Il restauro di Gli ultimi giorni di Pompei è stato realizzato dal Museo Nazionale del Cinema di Torino e dalla Cineteca del Comune di Bologna a partire da una copia positiva nitrato imbibita e virata con didascalie tedesche conservata dal Murnau Stiftung di Wiesbaden, un positivo nitrato con didascalie in italiano conservato dalla Fondazione Cineteca Italiana di Milano, una copia 16mm conservata dalla Cineteca Bruno Boschetto di Torino. Le didascalie mancanti sono state ricostruite in base alle documentazione cartacea conservata dal Museo Nazionale del Cinema. Il confronto puntuale tra quanto indicato dalla documentazione (in particolare la sceneggiatura e le brochure con sinossi estese e dettagliate) e le copie ha permesso una verifica dell’ordine di montaggio e la ricollocazione di alcune inquadrature. Il restauro è stato eseguito nel 2006 presso il laboratorio L’Immagine Ritrovata di Bologna. 

 

Buona sera, fiori! (S.A. Ambrosio, 1909)

35mm, positivo, poliestere, b/n, 18 m., ca. 1’ a 16 ft/s.

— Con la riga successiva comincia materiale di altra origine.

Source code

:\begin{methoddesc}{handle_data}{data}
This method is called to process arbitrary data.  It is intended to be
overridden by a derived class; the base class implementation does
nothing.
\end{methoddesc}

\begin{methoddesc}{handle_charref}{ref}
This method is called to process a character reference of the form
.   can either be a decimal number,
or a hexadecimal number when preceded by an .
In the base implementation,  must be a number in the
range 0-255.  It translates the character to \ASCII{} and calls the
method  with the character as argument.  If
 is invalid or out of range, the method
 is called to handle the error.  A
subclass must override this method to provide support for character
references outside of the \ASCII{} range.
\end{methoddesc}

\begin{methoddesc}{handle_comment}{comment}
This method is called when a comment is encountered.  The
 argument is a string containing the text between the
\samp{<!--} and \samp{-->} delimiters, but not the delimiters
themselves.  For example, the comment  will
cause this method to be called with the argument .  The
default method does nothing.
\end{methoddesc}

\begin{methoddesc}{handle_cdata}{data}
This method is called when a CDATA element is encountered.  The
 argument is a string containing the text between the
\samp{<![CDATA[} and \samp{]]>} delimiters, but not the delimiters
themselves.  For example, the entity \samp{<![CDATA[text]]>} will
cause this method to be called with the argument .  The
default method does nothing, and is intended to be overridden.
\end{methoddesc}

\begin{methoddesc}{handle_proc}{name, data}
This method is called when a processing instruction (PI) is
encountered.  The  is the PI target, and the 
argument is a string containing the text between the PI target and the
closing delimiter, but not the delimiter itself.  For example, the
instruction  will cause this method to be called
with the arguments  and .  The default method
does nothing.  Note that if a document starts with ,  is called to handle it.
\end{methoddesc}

Restauro del Museo Nazionale del Cinema in collaborazione con la Cineteca di Bologna, 2010.

 

Mary Cleo Tarlarini, tra le attrici più amate dei primi anni di cinema italiano, sorride al pubblico sotto a un grande cappello alla moda, indicando i petali di fiori che sullo schermo compongono la scritta “Buona sera”. Un esempio particolarmente elegante del genere dei “congedi” proiettati per salutare il pubblico alla fine dei programmi di proiezione che nel 1909 prevedevano ancora il susseguirsi di pellicole brevi di genere diverso.